TASK GOAL: Across the entries below, count the lines that contain the word "avec" and reply with that number only.

--*--

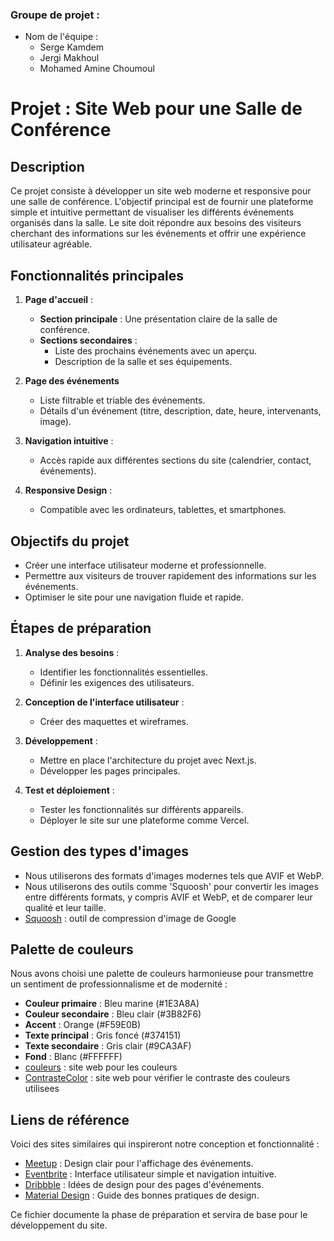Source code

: ### Groupe de projet : 
- Nom de l'équipe :
    - Serge Kamdem 
    - Jergi Makhoul 
    - Mohamed Amine Choumoul

# Projet : Site Web pour une Salle de Conférence

## Description

Ce projet consiste à développer un site web moderne et responsive pour une salle de conférence. L'objectif principal est de fournir une plateforme simple et intuitive permettant de visualiser les différents événements organisés dans la salle. Le site doit répondre aux besoins des visiteurs cherchant des informations sur les événements et offrir une expérience utilisateur agréable.

## Fonctionnalités principales

1. **Page d'accueil** :
   - **Section principale** : Une présentation claire de la salle de conférence.  
   - **Sections secondaires** : 
     - Liste des prochains événements avec un aperçu.  
     - Description de la salle et ses équipements.  

2. **Page des événements**  
   - Liste filtrable et triable des événements.
   - Détails d'un événement (titre, description, date, heure, intervenants, image).     

3. **Navigation intuitive** :
   - Accès rapide aux différentes sections du site (calendrier, contact, événements).

4. **Responsive Design** :
   - Compatible avec les ordinateurs, tablettes, et smartphones.

## Objectifs du projet

- Créer une interface utilisateur moderne et professionnelle.
- Permettre aux visiteurs de trouver rapidement des informations sur les événements.
- Optimiser le site pour une navigation fluide et rapide.


## Étapes de préparation

1. **Analyse des besoins** :
   - Identifier les fonctionnalités essentielles.
   - Définir les exigences des utilisateurs.

2. **Conception de l'interface utilisateur** :
   - Créer des maquettes et wireframes.

3. **Développement** :
   - Mettre en place l'architecture du projet avec Next.js.
   - Développer les pages principales.

4. **Test et déploiement** :
   - Tester les fonctionnalités sur différents appareils.
   - Déployer le site sur une plateforme comme Vercel.

##  Gestion des types d'images
 - Nous utiliserons des formats d'images modernes tels que AVIF et WebP.
 - Nous utiliserons des outils comme 'Squoosh' pour convertir les images     entre différents formats, y compris AVIF et WebP, et de comparer leur qualité et leur taille.
 - [Squoosh](https://squoosh.app/) : outil de compression d'image de Google

## Palette de couleurs

Nous avons choisi une palette de couleurs harmonieuse pour transmettre un sentiment de professionnalisme et de modernité :

- **Couleur primaire** : Bleu marine (#1E3A8A)
- **Couleur secondaire** : Bleu clair (#3B82F6)
- **Accent** : Orange (#F59E0B)
- **Texte principal** : Gris foncé (#374151)
- **Texte secondaire** : Gris clair (#9CA3AF)
- **Fond** : Blanc (#FFFFFF)
- [couleurs](https://coolors.co/palettes/trending) : site web pour les couleurs
- [ContrasteColor](https://dequeuniversity.com/rules/axe/4.8/color-contrast) : site web pour vérifier le contraste des couleurs utilisees

## Liens de référence

Voici des sites similaires qui inspireront notre conception et fonctionnalité :
- [Meetup](https://www.meetup.com) : Design clair pour l'affichage des événements.
- [Eventbrite](https://www.eventbrite.com) : Interface utilisateur simple et navigation intuitive.
- [Dribbble](https://dribbble.com/search/conference) : Idées de design pour des pages d'événements.
- [Material Design](https://material.io/design) : Guide des bonnes pratiques de design.

Ce fichier documente la phase de préparation et servira de base pour le développement du site.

--*--

RESPONSE: 3